- [WORK REQUIRED]: Go through the listing and pick out each line with the word "Wall" in it.

*** Block opens ***

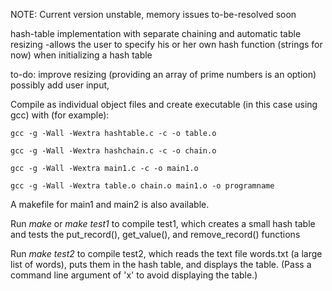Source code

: NOTE:
Current version unstable, memory issues to-be-resolved soon

hash-table implementation with separate chaining and automatic table resizing
-allows the user to specify his or her own hash function (strings for now) when initializing a hash table

to-do:
improve resizing (providing an array of prime numbers is an option)
 possibly add user input,

Compile as individual object files and create executable
(in this case using gcc) with (for example):

    gcc -g -Wall -Wextra hashtable.c -c -o table.o

    gcc -g -Wall -Wextra hashchain.c -c -o chain.o

    gcc -g -Wall -Wextra main1.c -c -o main1.o

    gcc -g -Wall -Wextra table.o chain.o main1.o -o programname

A makefile for main1 and main2 is also available.

Run *make* or *make test1* to compile test1,
which creates a small hash table and tests
the put_record(), get_value(), and remove_record() functions

Run *make test2* to compile test2,
which reads the text file words.txt (a large list of words),
puts them in the hash table, and displays the table.
(Pass a command line argument of 'x' to avoid displaying the table.)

*** Block closes ***

- [TASK OUTPUT]:
    gcc -g -Wall -Wextra hashtable.c -c -o table.o
    gcc -g -Wall -Wextra hashchain.c -c -o chain.o
    gcc -g -Wall -Wextra main1.c -c -o main1.o
    gcc -g -Wall -Wextra table.o chain.o main1.o -o programname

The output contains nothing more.